Task to complete: Scanning the entries below, copy every line that contains the word "with".
*** Opening Task data ***
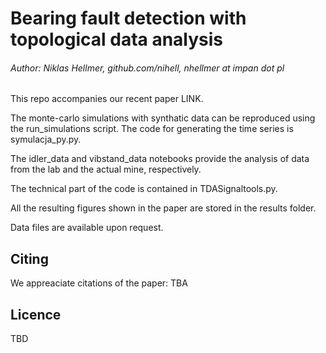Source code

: # Bearing fault detection with topological data analysis

###### Author: Niklas Hellmer, github.com/nihell, nhellmer at impan dot pl

This repo accompanies our recent paper LINK.

The monte-carlo simulations with synthatic data can be reproduced using the run_simulations script. The code for generating the time series is symulacja_py.py.

The idler_data and vibstand_data notebooks provide the analysis of data from the lab and the actual mine, respectively.

The technical part of the code is contained in TDASignaltools.py.

All the resulting figures shown in the paper are stored in the results folder.

Data files are available upon request.

## Citing

We appreaciate citations of the paper: TBA

## Licence

TBD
*** Closing Task data ***
Expected output:
: # Bearing fault detection with topological data analysis
The monte-carlo simulations with synthatic data can be reproduced using the run_simulations script. The code for generating the time series is symulacja_py.py.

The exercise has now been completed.